Her writing is vivid and sensuous, meaning this book is that rarest of things for a memoir: engrossing. We know we’re in for a sophisticated take on the form in the first pages. As with many childhood reminiscences, we begin beside by the sea, but the weather here is anything but golden. It’s bleak and windy and the sand is black.
To a large extent, this is the story of Henry’s parents’ marriage. Chris is a doctor and Esther is employed pretty much full-time as a mother of five, including scene-stealing Rufus, Henry’s younger brother, who is born with Down Syndrome (“What’s that thing I have?”).
They lead adventurous lives of drifting around and OES. Pre- children, Esther works for London fashion designers Elizabeth and David Emanuel at the time of Princess Diana’s wedding dress, and Chris practises extreme medicine in Honduras for a time.

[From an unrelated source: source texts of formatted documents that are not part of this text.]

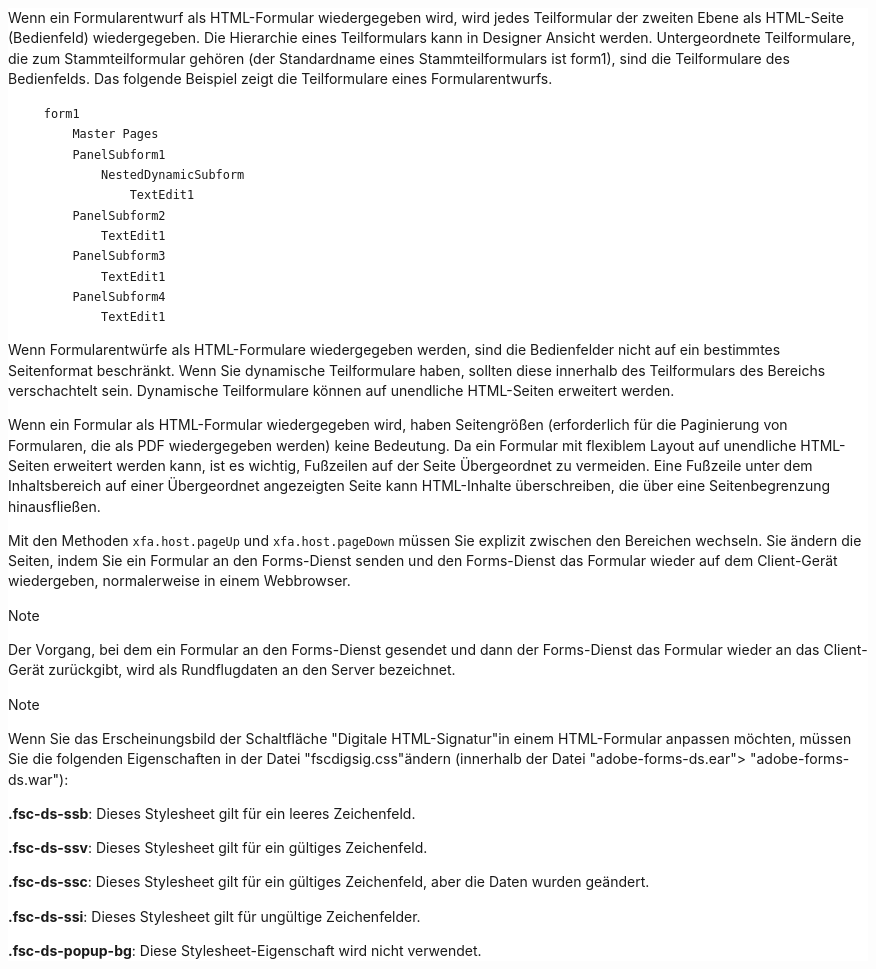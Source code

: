 Wenn ein Formularentwurf als HTML-Formular wiedergegeben wird, wird jedes Teilformular der zweiten Ebene als HTML-Seite (Bedienfeld) wiedergegeben. Die Hierarchie eines Teilformulars kann in Designer Ansicht werden. Untergeordnete Teilformulare, die zum Stammteilformular gehören (der Standardname eines Stammteilformulars ist form1), sind die Teilformulare des Bedienfelds. Das folgende Beispiel zeigt die Teilformulare eines Formularentwurfs.

```as3
     form1 
         Master Pages 
         PanelSubform1 
             NestedDynamicSubform 
                 TextEdit1 
         PanelSubform2 
             TextEdit1 
         PanelSubform3 
             TextEdit1 
         PanelSubform4 
             TextEdit1
```

Wenn Formularentwürfe als HTML-Formulare wiedergegeben werden, sind die Bedienfelder nicht auf ein bestimmtes Seitenformat beschränkt. Wenn Sie dynamische Teilformulare haben, sollten diese innerhalb des Teilformulars des Bereichs verschachtelt sein. Dynamische Teilformulare können auf unendliche HTML-Seiten erweitert werden.

Wenn ein Formular als HTML-Formular wiedergegeben wird, haben Seitengrößen (erforderlich für die Paginierung von Formularen, die als PDF wiedergegeben werden) keine Bedeutung. Da ein Formular mit flexiblem Layout auf unendliche HTML-Seiten erweitert werden kann, ist es wichtig, Fußzeilen auf der Seite Übergeordnet zu vermeiden. Eine Fußzeile unter dem Inhaltsbereich auf einer Übergeordnet angezeigten Seite kann HTML-Inhalte überschreiben, die über eine Seitenbegrenzung hinausfließen.

Mit den Methoden `xfa.host.pageUp` und `xfa.host.pageDown` müssen Sie explizit zwischen den Bereichen wechseln. Sie ändern die Seiten, indem Sie ein Formular an den Forms-Dienst senden und den Forms-Dienst das Formular wieder auf dem Client-Gerät wiedergeben, normalerweise in einem Webbrowser.

>[!NOTE]
>
>Der Vorgang, bei dem ein Formular an den Forms-Dienst gesendet und dann der Forms-Dienst das Formular wieder an das Client-Gerät zurückgibt, wird als Rundflugdaten an den Server bezeichnet.

>[!NOTE]
>
>Wenn Sie das Erscheinungsbild der Schaltfläche &quot;Digitale HTML-Signatur&quot;in einem HTML-Formular anpassen möchten, müssen Sie die folgenden Eigenschaften in der Datei &quot;fscdigsig.css&quot;ändern (innerhalb der Datei &quot;adobe-forms-ds.ear&quot;> &quot;adobe-forms-ds.war&quot;):

**.fsc-ds-ssb**: Dieses Stylesheet gilt für ein leeres Zeichenfeld.

**.fsc-ds-ssv**: Dieses Stylesheet gilt für ein gültiges Zeichenfeld.

**.fsc-ds-ssc**: Dieses Stylesheet gilt für ein gültiges Zeichenfeld, aber die Daten wurden geändert.

**.fsc-ds-ssi**: Dieses Stylesheet gilt für ungültige Zeichenfelder.

**.fsc-ds-popup-bg**: Diese Stylesheet-Eigenschaft wird nicht verwendet.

The early spirit of adventure never leaves either of them.
Henry falters only when she lets her parents take over the story. This is also a book about the family’s personal trauma relating to first the Canterbury and then the Kaikōura earthquakes. These events are told through transcripts of interviews Henry had with her parents. Chris tells the Canterbury tale; Esther describes Kaikōura. It’s a nice piece of patterning, but it falls short because 26-year-old Henry is a much better storyteller than either her mother or father.